* ABOUT THIS EXERCISE: From the line containing "7. HomeController를 매핑해놨으므로" through the last line of the records, print every line exactly and nothing more.
(EXTRACTED DATA)
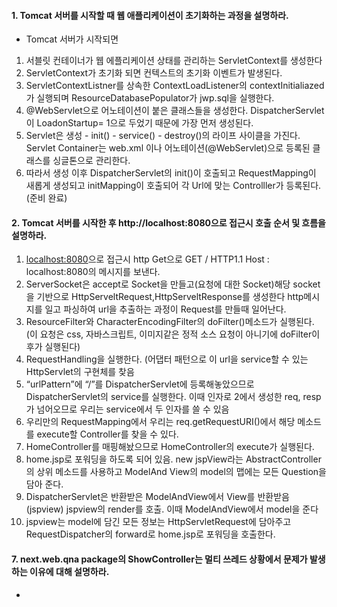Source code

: #### 1. Tomcat 서버를 시작할 때 웹 애플리케이션이 초기화하는 과정을 설명하라.
* Tomcat 서버가 시작되면

1. 서블릿 컨테이너가 웹 에플리케이션 상태를 관리하는 ServletContext를 생성한다
2. ServletContext가 초기화 되면 컨텍스트의 초기화 이벤트가 발생된다.
3. ServletContextListner를 상속한 ContextLoadListener의 contextInitialiazed가 실행되며 ResourceDatabasePopulator가 jwp.sql을 실행한다.
4. @WebServlet으로 어노테이션이 붙은 클래스들을 생성한다. DispatcherServlet이 LoadonStartup= 1으로 두었기 때문에 가장 먼저 생성된다.
5. Servlet은 생성 - init() - service() - destroy()의 라이프 사이클을 가진다. Servlet Container는 web.xml 이나 어노테이션(@WebServlet)으로 등록된 클래스를 싱글톤으로 관리한다.
6. 따라서 생성 이후 DispatcherServlet의 init()이 호출되고 RequestMapping이 새롭게 생성되고 initMapping이 호출되어 각 Url에 맞는 Controlller가 등록된다. (준비 완료)

#### 2. Tomcat 서버를 시작한 후 http://localhost:8080으로 접근시 호출 순서 및 흐름을 설명하라.
1. [localhost:8080](http://localhost:8080)으로 접근시 http Get으로 GET / HTTP1.1 Host : localhost:8080의 메시지를 보낸다.
2. ServerSocket은 accept로 Socket을 만들고(요청에 대한 Socket)해당 socket을 기반으로  HttpServeltRequest,HttpServeltResponse를 생성한다  http메시지를 일고 파싱하여 url을 추출하는 과정이 Request를 만들때 일어난다.
3. ResourceFilter와 CharacterEncodingFilter의 doFilter()메소드가 실행된다. (이 요청은 css, 자바스크립트, 이미지같은 정적 소스 요청이 아니기에 doFilter이후가 실행된다)
4. RequestHandling을 실행한다. (어댑터 패턴으로 이 url을 service할 수 있는 HttpServlet의 구현체를 찾음
5. “urlPattern”에 “/”를 DispatcherServlet에 등록해놓았으므로 DispatcherServlet의 service를 실행한다. 이때 인자로 2에서 생성한 req, resp가 넘어오므로 우리는 service에서 두 인자를 쓸 수 있음
6. 우리만의 RequestMapping에서 우리는 req.getRequestURI()에서 해당 메소드를 execute할 Controller를 찾을 수 있다.
7. HomeController를 매핑해놨으므로 HomeController의 execute가 실행된다.
8. home.jsp로 포워딩을 하도록 되어 있음. new jspView라는 AbstractController의 상위 메소드를 사용하고 ModelAnd View의 model의 맵에는 모든 Question을 담아 준다.
9. DispatcherServlet은 반환받은 ModelAndView에서 View를 반환받음 (jspview) jspview의 render를 호출. 이때 ModelAndView에서 model을 준다
10. jspview는 model에 담긴 모든 정보는 HttpServletRequest에 담아주고 RequestDispatcher의 forward로 home.jsp로 포워딩을 호출한다.

#### 7. next.web.qna package의 ShowController는 멀티 쓰레드 상황에서 문제가 발생하는 이유에 대해 설명하라.
*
(End EXTRACTED DATA)
* YOUR SOLUTION:
7. HomeController를 매핑해놨으므로 HomeController의 execute가 실행된다.
8. home.jsp로 포워딩을 하도록 되어 있음. new jspView라는 AbstractController의 상위 메소드를 사용하고 ModelAnd View의 model의 맵에는 모든 Question을 담아 준다.
9. DispatcherServlet은 반환받은 ModelAndView에서 View를 반환받음 (jspview) jspview의 render를 호출. 이때 ModelAndView에서 model을 준다
10. jspview는 model에 담긴 모든 정보는 HttpServletRequest에 담아주고 RequestDispatcher의 forward로 home.jsp로 포워딩을 호출한다.

#### 7. next.web.qna package의 ShowController는 멀티 쓰레드 상황에서 문제가 발생하는 이유에 대해 설명하라.
*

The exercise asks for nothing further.